The resample method is used to downsample audio data from a sampling rate of 48000 to the target sampling rate of 16000.

Step 2.7 - CELL 7: Reading Test Data

The seventh cell reads the test data index files for the recordings of male speakers and the recordings of female speakers using the read_index_file_data method defined in Step 2.5. Set the seventh cell to:

### CELL 7: Read test data ###
test_data_male = read_index_file_data(TEST_DATA_PATH_MALE, "line_index.tsv")
test_data_female = read_index_file_data(TEST_DATA_PATH_FEMALE, "line_index.tsv")

Step 2.8 - CELL 8: Generating Lists of Random Test Samples

The eighth cell generates sets of random test samples using the get_random_samples method defined in Step 2.5. Set the eighth cell to:

### CELL 8: Generate lists of random test samples ###
random_test_samples_male = get_random_samples(test_data_male, NUM_LOAD_FROM_EACH_SET)
random_test_samples_female = get_random_samples(test_data_female, NUM_LOAD_FROM_EACH_SET)

Step 2.9 - CELL 9: Combining Test Data

The ninth cell combines the male test samples and female test samples into a single list.
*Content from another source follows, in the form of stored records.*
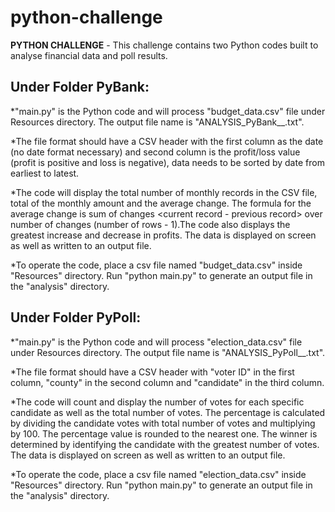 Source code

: # python-challenge
**PYTHON CHALLENGE** - This challenge contains two Python codes built to analyse financial data and poll results.

## Under Folder PyBank:
*"main.py" is the Python code and will process "budget_data.csv" file under Resources directory. The output file name is "ANALYSIS_PyBank_<csvName>_<DATETIMESTAMP>.txt".

*The file format should have a CSV header with the first column as the date (no date format necessary) and second column is the profit/loss value (profit is positive and loss is negative), data needs to be sorted by date from earliest to latest.

*The code will display the total number of monthly records in the CSV file, total of the monthly amount and the average change. The formula for the average change is sum of changes <current record - previous record> over number of changes (number of rows - 1).The code also displays the greatest increase and decrease in profits. The data is displayed on screen as well as written to an output file.

*To operate the code, place a csv file named "budget_data.csv" inside "Resources" directory. Run "python main.py" to generate an output file in the "analysis" directory.

## Under Folder PyPoll:
*"main.py" is the Python code and will process "election_data.csv" file under Resources directory. The output file name is "ANALYSIS_PyPoll_<csvName>_<DATETIMESTAMP>.txt".

*The file format should have a CSV header with "voter ID" in the first column, "county" in the second column and "candidate" in the third column.

*The code will count and display the number of votes for each specific candidate as well as the total number of votes. The percentage is calculated by dividing the candidate votes with total number of votes and multiplying by 100. The percentage value is rounded to the nearest one. The winner is determined by identifying the candidate with the greatest number of votes. The data is displayed on screen as well as written to an output file.

*To operate the code, place a csv file named "election_data.csv" inside "Resources" directory. Run "python main.py" to generate an output file in the "analysis" directory.
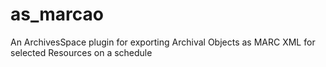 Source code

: # as_marcao
An ArchivesSpace plugin for exporting Archival Objects as MARC XML for selected Resources on a schedule

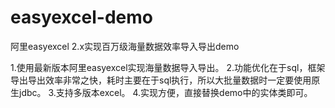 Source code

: # easyexcel-demo
阿里easyexcel 2.x实现百万级海量数据效率导入导出demo

1.使用最新版本阿里easyexcel实现海量数据导入导出。
2.功能优化在于sql，框架导出导出效率非常之快，耗时主要在于sql执行，所以大批量数据时一定要使用原生jdbc。
3.支持多版本excel。 
4.实现方便，直接替换demo中的实体类即可。
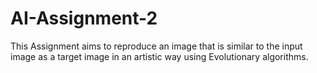 # AI-Assignment-2
This Assignment aims to reproduce an image that is similar to the input image as a target image in an artistic way using Evolutionary algorithms.
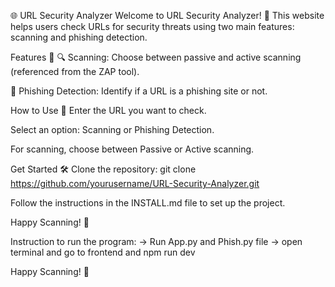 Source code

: 🌐 URL Security Analyzer
Welcome to URL Security Analyzer! 🎉 This website helps users check URLs for security threats using two main features: scanning and phishing detection.

Features 🚀
🔍 Scanning: Choose between passive and active scanning (referenced from the ZAP tool).

🚨 Phishing Detection: Identify if a URL is a phishing site or not.

How to Use 📖
Enter the URL you want to check.

Select an option: Scanning or Phishing Detection.

For scanning, choose between Passive or Active scanning.

Get Started 🛠️
Clone the repository: git clone https://github.com/yourusername/URL-Security-Analyzer.git

Follow the instructions in the INSTALL.md file to set up the project.

Happy Scanning! 🎉

Instruction to run the program:
-> Run App.py and Phish.py file
-> open terminal and go to frontend and npm run dev

Happy Scanning! 🎉

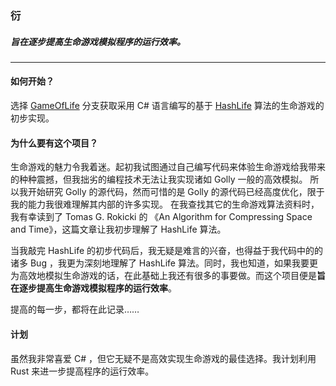 ### 衍 
##### 旨在逐步提高生命游戏模拟程序的运行效率。
***
#### 如何开始？

选择 [GameOfLife](https://github.com/mgchao/Yan/tree/GameOfLife) 分支获取采用 C# 语言编写的基于 [HashLife](https://www.conwaylife.com/wiki/HashLife) 算法的生命游戏的初步实现。

#### 为什么要有这个项目？

生命游戏的魅力令我着迷。起初我试图通过自己编写代码来体验生命游戏给我带来的种种震撼，但我拙劣的编程技术无法让我实现诸如 Golly 一般的高效模拟。
所以我开始研究 Golly 的源代码，然而可惜的是 Golly 的源代码已经高度优化，限于我的能力我很难理解其内部的许多实现。
在我查找其它的生命游戏算法资料时，我有幸读到了 Tomas G. Rokicki 的 《An Algorithm for Compressing Space and Time》，这篇文章让我初步理解了 HashLife 算法。

当我敲完 HashLife 的初步代码后，我无疑是难言的兴奋，也得益于我代码中的的诸多 Bug ，我更为深刻地理解了 HashLife 算法。同时，我也知道，如果我要更为高效地模拟生命游戏的话，在此基础上我还有很多的事要做。而这个项目便是**旨在逐步提高生命游戏模拟程序的运行效率**。

提高的每一步，都将在此记录……

#### 计划

虽然我非常喜爱 C# ，但它无疑不是高效实现生命游戏的最佳选择。我计划利用 Rust 来进一步提高程序的运行效率。
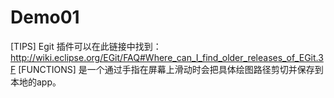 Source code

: # Demo01

[TIPS]
  Egit 插件可以在此链接中找到：http://wiki.eclipse.org/EGit/FAQ#Where_can_I_find_older_releases_of_EGit.3F
[FUNCTIONS]
  是一个通过手指在屏幕上滑动时会把具体绘图路径剪切并保存到本地的app。
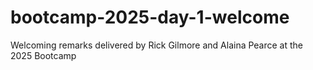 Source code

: # bootcamp-2025-day-1-welcome
Welcoming remarks delivered by Rick Gilmore and Alaina Pearce at the 2025 Bootcamp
Set the ninth cell to:

### CELL 9: Combine test data ###
all_test_samples = random_test_samples_male + random_test_samples_female

Step 2.10 - CELL 10: Cleaning Transcription Test

The tenth cell iterates over each test data sample and cleans the associated transcription text using the clean_text method defined in Step 2.5. Set the tenth cell to:

### CELL 10: Clean text transcriptions ###
for index in range(len(all_test_samples)):
    all_test_samples[index][1] = clean_text(all_test_samples[index][1])

Step 2.11 - CELL 11: Loading Audio Data

The eleventh cell loads each audio file specified in the all_test_samples list. Set the eleventh cell to:

### CELL 11: Load audio data ###
all_test_data = []

for index in range(len(all_test_samples)):
    speech_array, sampling_rate = read_audio_data(all_test_samples[index][0])
    all_test_data.append({
        "raw": speech_array,
        "sampling_rate": sampling_rate,
        "target_text": all_test_samples[index][1]
    })

Audio data is returned as a torch.Tensor and stored in all_test_data as a list of dictionaries. Each dictionary contains the audio data for a particular sample, the sampling rate, and the text transcription of the audio.
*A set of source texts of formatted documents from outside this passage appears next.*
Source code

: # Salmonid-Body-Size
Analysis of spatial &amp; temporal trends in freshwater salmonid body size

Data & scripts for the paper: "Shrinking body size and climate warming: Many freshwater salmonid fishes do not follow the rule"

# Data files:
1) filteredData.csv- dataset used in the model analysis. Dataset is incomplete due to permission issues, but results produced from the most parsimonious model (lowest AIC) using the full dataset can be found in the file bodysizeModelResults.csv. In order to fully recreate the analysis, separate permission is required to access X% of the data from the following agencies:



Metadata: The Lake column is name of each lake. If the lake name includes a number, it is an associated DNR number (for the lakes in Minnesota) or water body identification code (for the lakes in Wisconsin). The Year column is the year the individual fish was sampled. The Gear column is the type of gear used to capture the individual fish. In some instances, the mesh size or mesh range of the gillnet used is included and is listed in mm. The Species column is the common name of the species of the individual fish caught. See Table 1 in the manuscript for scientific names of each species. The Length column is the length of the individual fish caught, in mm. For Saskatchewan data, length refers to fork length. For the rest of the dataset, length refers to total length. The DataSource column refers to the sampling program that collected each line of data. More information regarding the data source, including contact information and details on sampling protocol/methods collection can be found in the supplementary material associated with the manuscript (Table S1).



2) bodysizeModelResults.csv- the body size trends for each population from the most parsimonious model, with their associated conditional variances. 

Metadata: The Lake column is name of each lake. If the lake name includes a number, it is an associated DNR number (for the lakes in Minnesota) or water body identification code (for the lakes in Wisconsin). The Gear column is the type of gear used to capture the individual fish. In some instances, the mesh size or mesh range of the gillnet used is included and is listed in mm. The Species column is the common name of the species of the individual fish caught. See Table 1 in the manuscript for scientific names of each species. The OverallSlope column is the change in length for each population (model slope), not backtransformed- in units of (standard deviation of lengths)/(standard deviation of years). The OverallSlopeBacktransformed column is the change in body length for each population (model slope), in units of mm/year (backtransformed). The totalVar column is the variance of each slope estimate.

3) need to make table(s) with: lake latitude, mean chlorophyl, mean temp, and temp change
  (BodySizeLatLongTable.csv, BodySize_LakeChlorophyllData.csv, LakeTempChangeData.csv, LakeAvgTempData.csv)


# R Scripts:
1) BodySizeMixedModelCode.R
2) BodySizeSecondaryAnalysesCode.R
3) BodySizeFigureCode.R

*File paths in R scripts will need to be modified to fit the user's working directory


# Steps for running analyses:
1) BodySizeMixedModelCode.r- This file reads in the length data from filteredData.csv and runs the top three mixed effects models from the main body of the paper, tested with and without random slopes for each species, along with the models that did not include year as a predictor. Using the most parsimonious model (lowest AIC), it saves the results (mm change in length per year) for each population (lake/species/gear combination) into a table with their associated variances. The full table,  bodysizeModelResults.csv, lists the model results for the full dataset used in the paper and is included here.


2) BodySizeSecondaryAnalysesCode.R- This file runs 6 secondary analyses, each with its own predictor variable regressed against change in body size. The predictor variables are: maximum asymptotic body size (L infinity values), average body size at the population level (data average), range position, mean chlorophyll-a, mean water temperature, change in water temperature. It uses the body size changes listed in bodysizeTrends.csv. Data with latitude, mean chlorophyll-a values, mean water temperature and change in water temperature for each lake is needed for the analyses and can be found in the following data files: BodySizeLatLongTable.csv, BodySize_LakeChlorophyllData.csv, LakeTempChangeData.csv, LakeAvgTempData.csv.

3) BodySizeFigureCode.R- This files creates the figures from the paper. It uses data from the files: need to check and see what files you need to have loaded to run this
Step 2.12 - CELL 12: Resampling Audio Data

The twelfth cell resamples audio data to the target sampling rate of 16000. Set the twelfth cell to:

### CELL 12: Resample audio data and cast to NumPy arrays ###
all_test_data = [{"raw": resample(sample["raw"]).numpy(), "sampling_rate": TGT_SAMPLING_RATE, "target_text": sample["target_text"]} for sample in all_test_data]

Step 2.13 - CELL 13: Initializing Instance of Automatic Speech Recognition Pipeline

The thirteenth cell initializes an instance of the HuggingFace transformer library pipeline class. Set the thirteenth cell to:

### CELL 13: Initialize instance of Automatic Speech Recognition Pipeline ###
transcriber = pipeline("automatic-speech-recognition", model = "YOUR_FINETUNED_MODEL_PATH")
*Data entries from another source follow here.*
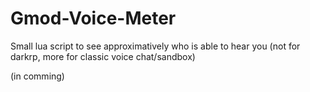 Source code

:# Gmod-Voice-Meter
Small lua script to see approximatively who is able to hear you (not for darkrp, more for classic voice chat/sandbox)

(in comming)
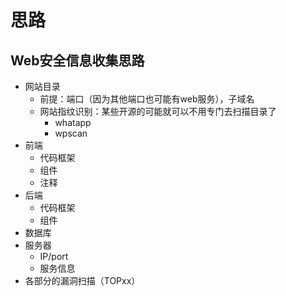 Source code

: # 思路
## Web安全信息收集思路
- 网站目录
    - 前提：端口（因为其他端口也可能有web服务），子域名
    - 网站指纹识别：某些开源的可能就可以不用专门去扫描目录了
        - whatapp
        - wpscan
- 前端
    - 代码框架
    - 组件
    - 注释
- 后端
    - 代码框架
    - 组件
- 数据库
- 服务器
    - IP/port
    - 服务信息
- 各部分的漏洞扫描（TOPxx） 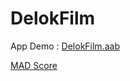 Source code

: # DelokFilm

App Demo : [DelokFilm.aab](https://github.com/JabirDev/DelokFilm/blob/master/delokfilm.aab)

[MAD Score](https://madscorecard.withgoogle.com/scorecards/2181503514/)
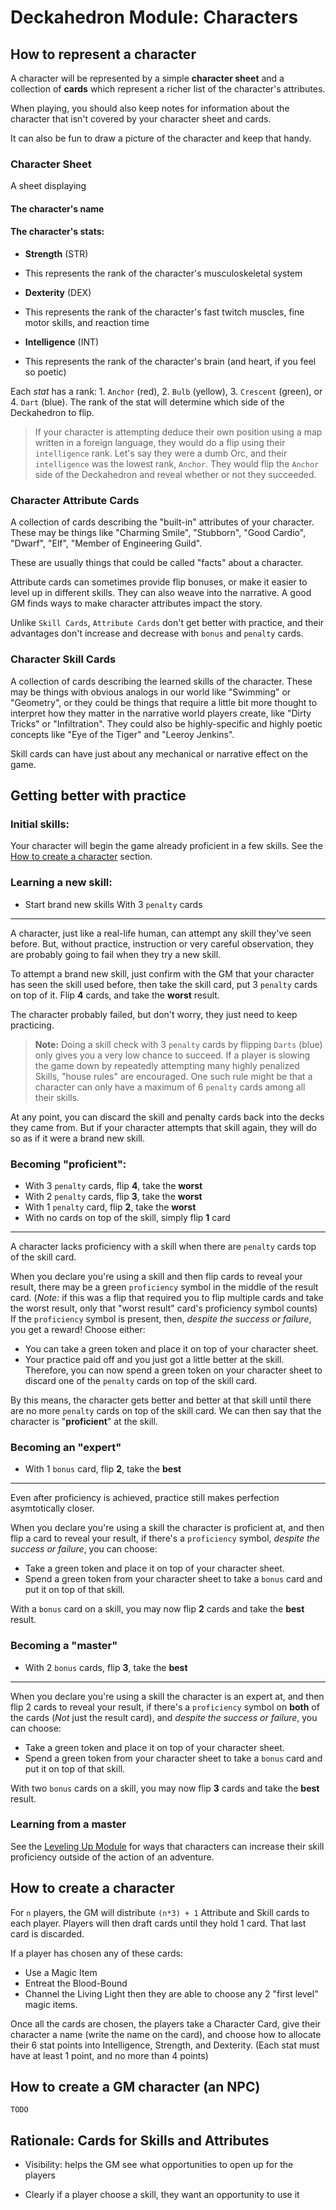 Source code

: # Deckahedron Module: Characters


## How to represent a character

A character will be represented by a simple **character sheet** and a
collection of **cards** which represent a richer list of the character's
attributes.

When playing, you should also keep notes for information
about the character that isn't covered by your character sheet and cards.

It can also be fun to draw a picture of the character and keep that handy.

### Character Sheet

A sheet displaying

#### The character's **name**
#### The character's **stats**:
  * **Strength** (STR)
   - This represents the rank of the character's musculoskeletal system
  * **Dexterity** (DEX)
   - This represents the rank of the character's fast twitch muscles, fine motor skills, and reaction time
  * **Intelligence** (INT)
   - This represents the rank of the character's brain (and heart, if you feel so poetic)

Each *stat* has a rank: 1. `Anchor` (red), 2. `Bulb` (yellow),
3. `Crescent` (green), or 4. `Dart` (blue).
The rank of the stat will determine which side of the Deckahedron to flip.

> If your character is attempting deduce their own position using a
> map written in a foreign language, they would do a flip using
> their `intelligence` rank.  Let's say they were a dumb Orc, and their
> `intelligence` was the lowest rank, `Anchor`. They would flip the `Anchor`
> side of the Deckahedron and reveal whether or not they succeeded.

### Character Attribute Cards

A collection of cards describing the "built-in" attributes of your character.
These may be things like "Charming Smile", "Stubborn", "Good Cardio",
"Dwarf", "Elf", "Member of Engineering Guild".

These are usually things that could be called "facts" about a character.

Attribute cards can sometimes provide flip bonuses, or make it easier to
level up in different skills.  They can also weave into the narrative. A
good GM finds ways to make character attributes impact the story.

Unlike `Skill Cards`, `Attribute Cards` don't get better with practice,
and their advantages don't increase and decrease with `bonus` and `penalty`
cards.

### Character Skill Cards

A collection of cards describing the learned skills of the character.
These may be things with obvious analogs in our world like "Swimming" or
"Geometry", or they could be things that require a little bit more
thought to interpret how they matter in the narrative world players create,
like "Dirty Tricks" or "Infiltration". They could also be highly-specific
and highly poetic concepts like "Eye of the Tiger" and "Leeroy Jenkins".

Skill cards can have just about any mechanical or narrative effect on the game.

## Getting better with practice

### Initial skills:

Your character will begin the game already proficient in a few
skills.  See the [How to create a character](#how-to-create-a-character)
section.

### Learning a new skill:

 * Start brand new skills With 3 `penalty` cards

---

A character, just like a real-life human, can attempt any skill they've
seen before. But, without practice, instruction or very careful observation,
they are probably going to fail when they try a new skill.

To attempt a brand new skill, just confirm with the GM that your character has
seen the skill used before, then take the skill card, put 3 `penalty` cards on
top of it. Flip **4** cards, and take the **worst** result.

The character probably failed, but don't worry, they just need to keep
practicing.

> **Note:** Doing a skill check with 3 `penalty` cards by flipping `Darts`
> (blue) only gives you a very low chance to succeed.  If a player is slowing
> the game down by repeatedly attempting many highly penalized Skills,
> "house rules" are encouraged.  One such rule might be that a character
> can only have a maximum of 6 `penalty` cards among all their skills.

At any point, you can discard the skill and penalty cards back into the decks
they came from. But if your character attempts that skill again, they will
do so as if it were a brand new skill.

### Becoming "proficient":

 * With 3 `penalty` cards, flip **4**, take the **worst**
 * With 2 `penalty` cards, flip **3**, take the **worst**
 * With 1 `penalty` card, flip **2**, take the **worst**
 * With no cards on top of the skill, simply flip **1** card

---

A character lacks proficiency with a skill when there are `penalty` cards
top of the skill card.

When you declare you're using a skill and then flip cards to reveal your
result, there may be a green `proficiency` symbol in the middle of the 
result card.
(*Note:* if this was a flip that required you to flip multiple cards and
take the worst result, only that "worst result" card's proficiency symbol
counts)
If the `proficiency` symbol is present, then, *despite the success or
failure*, you get a reward!  Choose either:

 * You can take a green token and place it on top of your character sheet.
 * Your practice paid off and you just got a little better at the skill.
   Therefore, you can now spend a green token on your character sheet to
   discard one of the `penalty` cards on top of the skill card.

By this means, the character gets better and better at that skill until
there are no more `penalty` cards on top of the skill card.  We can then
say that the character is "**proficient**" at the skill.


### Becoming an "expert"

 * With 1 `bonus` card, flip **2**, take the **best**

---

Even after proficiency is achieved, practice still makes perfection
asymtotically closer.

When you declare you're using a skill the character is proficient at,
and then flip a card to reveal your result, if there's a `proficiency`
symbol, *despite the success or failure*, you can choose:

 * Take a green token and place it on top of your character sheet.
 * Spend a green token from your character sheet to take a `bonus`
   card and put it on top of that skill.

With a `bonus` card on a skill, you may now flip **2** cards and take the
**best** result.

### Becoming a "master"

 * With 2 `bonus` cards, flip **3**, take the **best**

---

When you declare you're using a skill the character is an expert at,
and then flip 2 cards to reveal your result, if there's a `proficiency`
symbol on **both** of the cards (*Not* just the result card), and *despite
the success or failure*, you can choose:

 * Take a green token and place it on top of your character sheet.
 * Spend a green token from your character sheet to take a `bonus`
   card and put it on top of that skill.

With two `bonus` cards on a skill, you may now flip **3** cards and take the
**best** result.


### Learning from a master

See the [Leveling Up Module](mod_levels.md)
for ways that characters can increase their skill proficiency outside
of the action of an adventure.

## How to create a character

For `n` players, the GM will distribute `(n*3) + 1` Attribute and Skill
cards to each player. Players will then draft cards until they hold 1
card.  That last card is discarded.

If a player has chosen any of these cards:
 * Use a Magic Item
 * Entreat the Blood-Bound
 * Channel the Living Light
then they are able to choose any 2 "first level" magic items.

Once all the cards are chosen, the players take a Character Card, give their
character a name (write the name on the card), and choose how to allocate
their 6 stat points into Intelligence, Strength, and Dexterity. (Each stat
must have at least 1 point, and no more than 4 points)


## How to create a GM character (an NPC)

`TODO`

## Rationale: Cards for Skills and Attributes

 * Visibility: helps the GM see what opportunities to open up for the players
  - Clearly if a player choose a skill, they want an opportunity to use it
The model parameter must be set to the path to your finetuned model added to the Kaggle Notebook in Step 1.3, e.g.:

transcriber = pipeline("automatic-speech-recognition", model = "/kaggle/input/xls-r-300m-chilean-spanish/transformers/hardy-pine/1")

Step 2.14 - CELL 14: Generating Predictions

The fourteenth cell calls the transcriber initialized in the previous step on the test data to generate text predictions. Set the fourteenth cell to:

### CELL 14: Generate transcriptions ###
transcriptions = transcriber(all_test_data)

Step 2.15 - CELL 15: Calculating WER Metrics

The fifteenth cell calculates WER scores for each prediction as well as an overall WER score for all predictions. Set the fifteenth cell to:

### CELL 15: Calculate WER metrics ###
predictions = [transcription["text"] for transcription in transcriptions]
references = [transcription["target_text"][0] for transcription in transcriptions]

wers = []
for p in range(len(predictions)):
    wer = wer_metric.compute(predictions = [predictions[p]], references = [references[p]])
    wers.append(wer)

zipped = list(zip(predictions, references, wers))
df = pd.DataFrame(zipped, columns=["Prediction", "Reference", "WER"])
wer = wer_metric.compute(predictions = predictions, references = references)

Step 2.16 - CELL 16: Printing WER Metrics

The sixteenth and final cell simply prints the WER calculations from the previous step. Set the sixteenth cell to:

### CELL 16: Output WER metrics ###
pd.set_option("display.max_colwidth", None)
print(f"Overall WER: {wer}")
print(df)

WER Analysis

Since the notebook generates predictions on random samples of test data, the output will vary each time the notebook is run. The following output was generated on a run of the notebook with NUM_LOAD_FROM_EACH_SET set to 3 for a total of 6 test samples:

Overall WER: 0.013888888888888888
                                                                              Prediction  \
0                                     quiero que me reserves el mejor asiento del teatro   
1                                         el llano en llamas es un clásico de juan rulfo   
2         el cuadro de los alcatraces es una de las pinturas más famosas de diego rivera   
3                           hay tres cafés que están abiertos hasta las once de la noche   
4  quiero que me recomiendes una dieta pero donde uno pueda comer algo no puras verduras   
5        cuántos albergues se abrieron después del terremoto del diecinueve de setiembre   

                                                                               Reference  \
0                                     quiero que me reserves el mejor asiento del teatro   
1                                         el llano en llamas es un clásico de juan rulfo   
2         el cuadro de los alcatraces es una de las pinturas más famosas de diego rivera   
3                           hay tres cafés que están abiertos hasta las once de la noche   
4  quiero que me recomiendes una dieta pero donde uno pueda comer algo no puras verduras   
5       cuántos albergues se abrieron después del terremoto del diecinueve de septiembre   

        WER  
0  0.000000  
1  0.000000  
2  0.000000  
3  0.000000  
4  0.000000  
5  0.090909

As can be seen, the model did an excellent job! It only made one error with the sixth sample (index 5), mis-spelling the word septiembre as setiembre. Of course, running the notebook again with different test samples and, more importantly, a larger number of test samples, will produce different and more informative results. Nonetheless, this limited data suggests the model can perform well on different dialects of Spanish - i.e. it was trained on Chilean Spanish, but appears to perform well on Peruvian Spanish.

Conclusion

If you are just learning how to work with wav2vec2 models, I hope that the Working With wav2vec2 Part 1 - Finetuning XLS-R for Automatic Speech Recognition guide and this guide were useful for you. As mentioned, the finetuned model generated by the Part 1 guide is not quite state-of-the-art, but should still prove useful for many applications. Happy building!